Not in the Olympic Spirit
The Olympic Spirit is supposed to promote healthy sports competition, divorced from political or more serious differences between countries whose athletes choose to compete.
In ancient Greece, warring city-states called a truce before each Olympic Games. The Olympic Truce lasted from a week before the competitions began to a week after they ended. In this way, athletes, spectators and pilgrims were assured physical safety. The idea of the truce was revived in the modern Games, and last October, 180 of the 193 members of the United Nations General Assembly voted for a resolution calling for a truce in the Olympics now being held in Rio de Janeiro.
That day, International Olympic Committee President Thomas Bach told the General Assembly: “In the Olympic Village, we see tolerance and solidarity in their purest form. Athletes from all 206 National Olympic Committees live together in harmony and without any kind of discrimination.”

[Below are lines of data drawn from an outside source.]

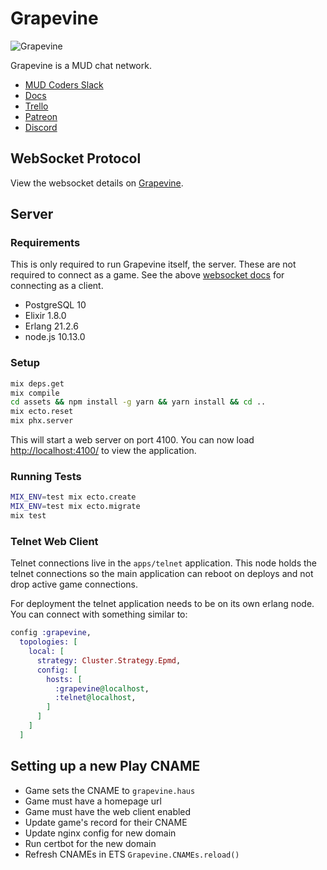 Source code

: # Grapevine

![Grapevine](https://grapevine.haus/images/grapevine.png)

Grapevine is a MUD chat network.

- [MUD Coders Slack](https://slack.mudcoders.com/)
- [Docs](https://grapevine.haus/docs)
- [Trello](https://trello.com/b/bWZ00VpS/grapevine)
- [Patreon](https://www.patreon.com/exventure)
- [Discord](https://discord.gg/GPEa6dB)

## WebSocket Protocol

View the websocket details on [Grapevine][websocket-docs].

## Server

### Requirements

This is only required to run Grapevine itself, the server. These are not required to connect as a game. See the above [websocket docs][websocket-docs] for connecting as a client.

- PostgreSQL 10
- Elixir 1.8.0
- Erlang 21.2.6
- node.js 10.13.0

### Setup

```bash
mix deps.get
mix compile
cd assets && npm install -g yarn && yarn install && cd ..
mix ecto.reset
mix phx.server
```

This will start a web server on port 4100. You can now load [http://localhost:4100/](http://localhost:4100/) to view the application.

### Running Tests

```bash
MIX_ENV=test mix ecto.create
MIX_ENV=test mix ecto.migrate
mix test
```

### Telnet Web Client

Telnet connections live in the `apps/telnet` application. This node holds the telnet connections so the main application can reboot on deploys and not drop active game connections.

For deployment the telnet application needs to be on its own erlang node. You can connect with something similar to:

```elixir
config :grapevine,
  topologies: [
    local: [
      strategy: Cluster.Strategy.Epmd,
      config: [
        hosts: [
          :grapevine@localhost,
          :telnet@localhost,
        ]
      ]
    ]
  ]
```

## Setting up a new Play CNAME

- Game sets the CNAME to `grapevine.haus`
- Game must have a homepage url
- Game must have the web client enabled
- Update game's record for their CNAME
- Update nginx config for new domain
- Run certbot for the new domain
- Refresh CNAMEs in ETS `Grapevine.CNAMEs.reload()`

[websocket-docs]: https://grapevine.haus/docs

That sort of tolerance and harmony were absent on the eve of the Games, when the Israeli delegation sought to get on a bus to take them to the opening ceremony. The Lebanese delegation was already on the bus and they blocked the Israelis from entering. A different bus for the Israeli delegation was quickly found.
Israel and Lebanon are at war. But in Olympic tradition, that shouldn’t prevent them from taking the same bus to an Olympic event. And in fact, the head of Lebanon’s Olympic Committee received a dressing down on Sunday from the Games’ organizers, warning the delegation not to repeat such behavior. The head of the delegation had told Lebanese media that the Israelis were “looking for trouble.”
“The behavior of the head of the Lebanese delegation contradicts the Olympic Charter,” Gili Lusting, head of the Israeli delegation, said in a statement. The charter says “the goal of Olympism is to place sport at the service of the harmonious development of humankind, with a view to promoting a peaceful society concerned with the preservation of human dignity.” The Lebanese delegation violated that ideal when they prevented the Israelis from getting on the bus.
The admonition of the Lebanese Committee reportedly was intended to discourage other delegations whose countries don’t recognize Israel from similar un-Olympian behavior. Nonetheless, when Saudi Arabian judo fighter Joud Fahmy forfeited her match last week, citing an injury, the Hebrew press speculated that she dropped out so that she wouldn’t have to face an Israeli opponent in the next round. Days later, after being defeated by Israeli judo fighter Or Sasson, Islam El Shahaby of Egypt refused to shake the hand of his opponent when it was offered.
Such actions prompt an even more fundamental sporting admonition than did the Lebanese: If you don’t want to play with others, get out of the sandbox.